Japanese industrial output slid for the fifth month in a row in February as weak exports weighed on an economy mired in its worst recession since World War Two, but there were tentative signs of recovery.
Manufacturers said they expect output to rise in March and April and reported a record fall in inventories, showing that rapid production cuts in response to the global financial crisis had helped reduce huge stockpiles of unsold goods.
Inventories rose quickly at the end of last year as drastic falls in exports left Japan's big car and tech companies scrambling to cut factory shifts and lay off contract workers.
Forecasts of a recovery in production of about 3 per cent in each of the next two months was seen as a sign that output may have reached a low, although no rapid rebound was expected.
“Industrial production will probably bottom out in the second quarter and start rising in the third quarter,” said Kyohei Morita, chief economist at Barclays Capital.
“Manufacturers are bottoming out by cutting costs and jobs, which has a negative impact on households and non-manufacturers. We need fiscal stimulus for these parts of the economy, and the government may announce something specific at the G20 meeting.”
The government plans to map out a new stimulus package ahead of a G20 summit in London this week, with support planned for households to boost an economy suffering rising unemployment.
Industrial output fell 9.4 per cent in February, a slightly larger decline than the median market forecast for a 9.2 per cent decline, after dropping a record 10.2 per cent in January.
Hit by plunging global demand and weak consumption at home, Japan's export-reliant economy shrank 3.2 per cent in the fourth quarter, its fastest decline since the 1974 oil crisis and twice as fast as the US and euro zone economies.
Analysts expect Japan's economy to keep shrinking in the first half of the year - meaning a record five quarters of contraction - but some see brighter signs in export markets.
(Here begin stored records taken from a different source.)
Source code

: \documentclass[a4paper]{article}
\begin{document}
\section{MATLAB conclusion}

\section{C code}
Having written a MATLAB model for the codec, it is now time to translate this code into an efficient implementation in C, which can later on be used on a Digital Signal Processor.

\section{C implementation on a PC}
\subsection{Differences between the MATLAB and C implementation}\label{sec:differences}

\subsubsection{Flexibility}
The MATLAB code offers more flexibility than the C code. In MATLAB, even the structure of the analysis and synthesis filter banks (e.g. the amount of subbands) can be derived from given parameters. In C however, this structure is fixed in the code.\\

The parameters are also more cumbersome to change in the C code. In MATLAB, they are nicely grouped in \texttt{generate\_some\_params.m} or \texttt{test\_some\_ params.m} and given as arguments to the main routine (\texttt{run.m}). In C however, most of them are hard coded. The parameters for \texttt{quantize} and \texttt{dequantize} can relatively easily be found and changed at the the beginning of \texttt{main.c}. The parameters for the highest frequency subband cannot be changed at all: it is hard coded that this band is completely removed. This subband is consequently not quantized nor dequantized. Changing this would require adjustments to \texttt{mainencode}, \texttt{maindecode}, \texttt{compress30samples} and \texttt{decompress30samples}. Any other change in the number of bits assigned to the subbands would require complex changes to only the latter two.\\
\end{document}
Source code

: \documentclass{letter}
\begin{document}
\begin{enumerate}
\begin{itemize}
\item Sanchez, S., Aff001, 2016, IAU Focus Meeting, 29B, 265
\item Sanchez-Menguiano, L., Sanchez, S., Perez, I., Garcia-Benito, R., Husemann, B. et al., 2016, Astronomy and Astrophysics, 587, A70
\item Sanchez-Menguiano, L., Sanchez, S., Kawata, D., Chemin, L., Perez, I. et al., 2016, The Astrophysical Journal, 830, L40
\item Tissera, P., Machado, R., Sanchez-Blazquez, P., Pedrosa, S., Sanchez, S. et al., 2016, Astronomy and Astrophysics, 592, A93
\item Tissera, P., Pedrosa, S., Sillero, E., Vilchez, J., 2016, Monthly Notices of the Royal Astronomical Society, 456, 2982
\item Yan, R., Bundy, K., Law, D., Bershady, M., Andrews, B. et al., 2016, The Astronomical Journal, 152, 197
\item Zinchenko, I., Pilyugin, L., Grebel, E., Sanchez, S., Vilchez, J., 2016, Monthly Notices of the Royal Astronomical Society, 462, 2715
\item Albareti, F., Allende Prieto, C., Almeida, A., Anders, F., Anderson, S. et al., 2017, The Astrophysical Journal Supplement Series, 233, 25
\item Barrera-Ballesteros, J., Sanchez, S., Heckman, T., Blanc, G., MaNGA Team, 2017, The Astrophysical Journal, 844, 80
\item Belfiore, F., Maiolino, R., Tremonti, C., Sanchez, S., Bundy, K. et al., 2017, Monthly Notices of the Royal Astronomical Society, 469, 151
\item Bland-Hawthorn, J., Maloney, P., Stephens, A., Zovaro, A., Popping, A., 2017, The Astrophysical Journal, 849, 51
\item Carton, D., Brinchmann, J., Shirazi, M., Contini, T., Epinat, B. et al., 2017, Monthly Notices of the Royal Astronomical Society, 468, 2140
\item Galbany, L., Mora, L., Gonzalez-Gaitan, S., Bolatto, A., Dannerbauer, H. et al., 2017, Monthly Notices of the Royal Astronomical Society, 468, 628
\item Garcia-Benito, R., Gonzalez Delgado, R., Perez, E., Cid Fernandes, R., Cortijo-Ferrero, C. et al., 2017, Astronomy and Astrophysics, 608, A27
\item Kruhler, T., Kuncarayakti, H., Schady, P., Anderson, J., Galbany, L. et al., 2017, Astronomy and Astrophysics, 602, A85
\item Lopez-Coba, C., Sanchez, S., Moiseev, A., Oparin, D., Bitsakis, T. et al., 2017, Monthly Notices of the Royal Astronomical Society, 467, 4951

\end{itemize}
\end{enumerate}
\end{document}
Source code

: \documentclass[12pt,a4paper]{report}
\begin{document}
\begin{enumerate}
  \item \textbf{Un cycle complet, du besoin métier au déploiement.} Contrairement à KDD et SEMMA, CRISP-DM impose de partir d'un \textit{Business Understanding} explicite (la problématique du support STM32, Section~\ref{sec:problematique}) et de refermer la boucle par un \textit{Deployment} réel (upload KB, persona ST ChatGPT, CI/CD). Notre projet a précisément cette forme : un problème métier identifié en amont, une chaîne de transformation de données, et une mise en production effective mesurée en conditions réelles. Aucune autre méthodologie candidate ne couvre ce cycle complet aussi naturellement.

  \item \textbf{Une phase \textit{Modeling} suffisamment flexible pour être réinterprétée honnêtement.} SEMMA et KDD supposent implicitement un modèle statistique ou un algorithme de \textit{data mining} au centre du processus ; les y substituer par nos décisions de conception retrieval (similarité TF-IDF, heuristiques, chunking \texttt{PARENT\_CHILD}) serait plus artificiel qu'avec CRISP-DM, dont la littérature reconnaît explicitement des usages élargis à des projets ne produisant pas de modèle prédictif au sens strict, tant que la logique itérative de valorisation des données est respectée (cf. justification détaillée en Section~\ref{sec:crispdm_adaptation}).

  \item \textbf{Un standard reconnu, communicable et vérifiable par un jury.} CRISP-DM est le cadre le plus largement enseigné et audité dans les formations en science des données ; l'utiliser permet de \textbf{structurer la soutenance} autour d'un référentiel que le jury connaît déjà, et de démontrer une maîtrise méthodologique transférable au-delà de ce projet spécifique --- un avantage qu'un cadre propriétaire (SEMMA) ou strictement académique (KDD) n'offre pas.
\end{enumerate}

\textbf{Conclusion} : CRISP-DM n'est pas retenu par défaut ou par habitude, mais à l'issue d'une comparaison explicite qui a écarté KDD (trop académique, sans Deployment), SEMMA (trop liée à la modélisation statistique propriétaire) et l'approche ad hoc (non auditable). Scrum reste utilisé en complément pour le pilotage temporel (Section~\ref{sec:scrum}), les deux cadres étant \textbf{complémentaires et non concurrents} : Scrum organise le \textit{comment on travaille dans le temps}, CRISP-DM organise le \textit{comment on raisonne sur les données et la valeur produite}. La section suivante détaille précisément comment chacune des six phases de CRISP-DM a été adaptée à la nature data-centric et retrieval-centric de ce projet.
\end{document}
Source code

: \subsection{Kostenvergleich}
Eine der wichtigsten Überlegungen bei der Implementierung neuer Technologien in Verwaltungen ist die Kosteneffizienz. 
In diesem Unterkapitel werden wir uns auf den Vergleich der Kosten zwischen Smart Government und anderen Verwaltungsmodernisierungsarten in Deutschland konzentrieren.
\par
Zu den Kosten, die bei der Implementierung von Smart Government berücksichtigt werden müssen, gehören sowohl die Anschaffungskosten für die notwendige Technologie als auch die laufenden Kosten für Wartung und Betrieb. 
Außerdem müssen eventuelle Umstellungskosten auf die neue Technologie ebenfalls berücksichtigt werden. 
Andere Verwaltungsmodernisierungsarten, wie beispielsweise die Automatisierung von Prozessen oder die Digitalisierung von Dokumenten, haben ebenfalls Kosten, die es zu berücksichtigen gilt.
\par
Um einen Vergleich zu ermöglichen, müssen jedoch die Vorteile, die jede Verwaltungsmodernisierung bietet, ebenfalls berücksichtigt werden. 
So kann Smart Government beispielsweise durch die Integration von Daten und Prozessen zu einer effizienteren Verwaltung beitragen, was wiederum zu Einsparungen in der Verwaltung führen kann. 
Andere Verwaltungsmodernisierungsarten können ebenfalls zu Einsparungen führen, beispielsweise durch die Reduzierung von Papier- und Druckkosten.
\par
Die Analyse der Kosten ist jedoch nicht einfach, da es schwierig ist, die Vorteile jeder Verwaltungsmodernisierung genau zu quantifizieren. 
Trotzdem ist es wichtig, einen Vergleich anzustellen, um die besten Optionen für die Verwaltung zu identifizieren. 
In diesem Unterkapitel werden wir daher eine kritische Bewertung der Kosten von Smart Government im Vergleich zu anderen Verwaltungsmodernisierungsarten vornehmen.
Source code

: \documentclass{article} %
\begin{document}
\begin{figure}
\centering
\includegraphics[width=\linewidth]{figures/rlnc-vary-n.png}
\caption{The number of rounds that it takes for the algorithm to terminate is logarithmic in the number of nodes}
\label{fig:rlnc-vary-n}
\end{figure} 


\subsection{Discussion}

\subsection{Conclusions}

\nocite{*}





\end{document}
New US orders for long-lasting goods rose in February for the first time in seven months and there are signs that sharp falls in exports from Asia to the US may be easing.
Shares in Asian chip makers have rebounded from rapid falls on an improving outlook for the battered sector and Tokyo's Nikkei share average rose 8.6 per cent last week.
But the Nikkei fell 4.5 per cent today, its biggest one-day fall in over two months, after a US autos task force rejected the turnaround plans of General Motors and Chrysler, sending Japanese automakers tumbling.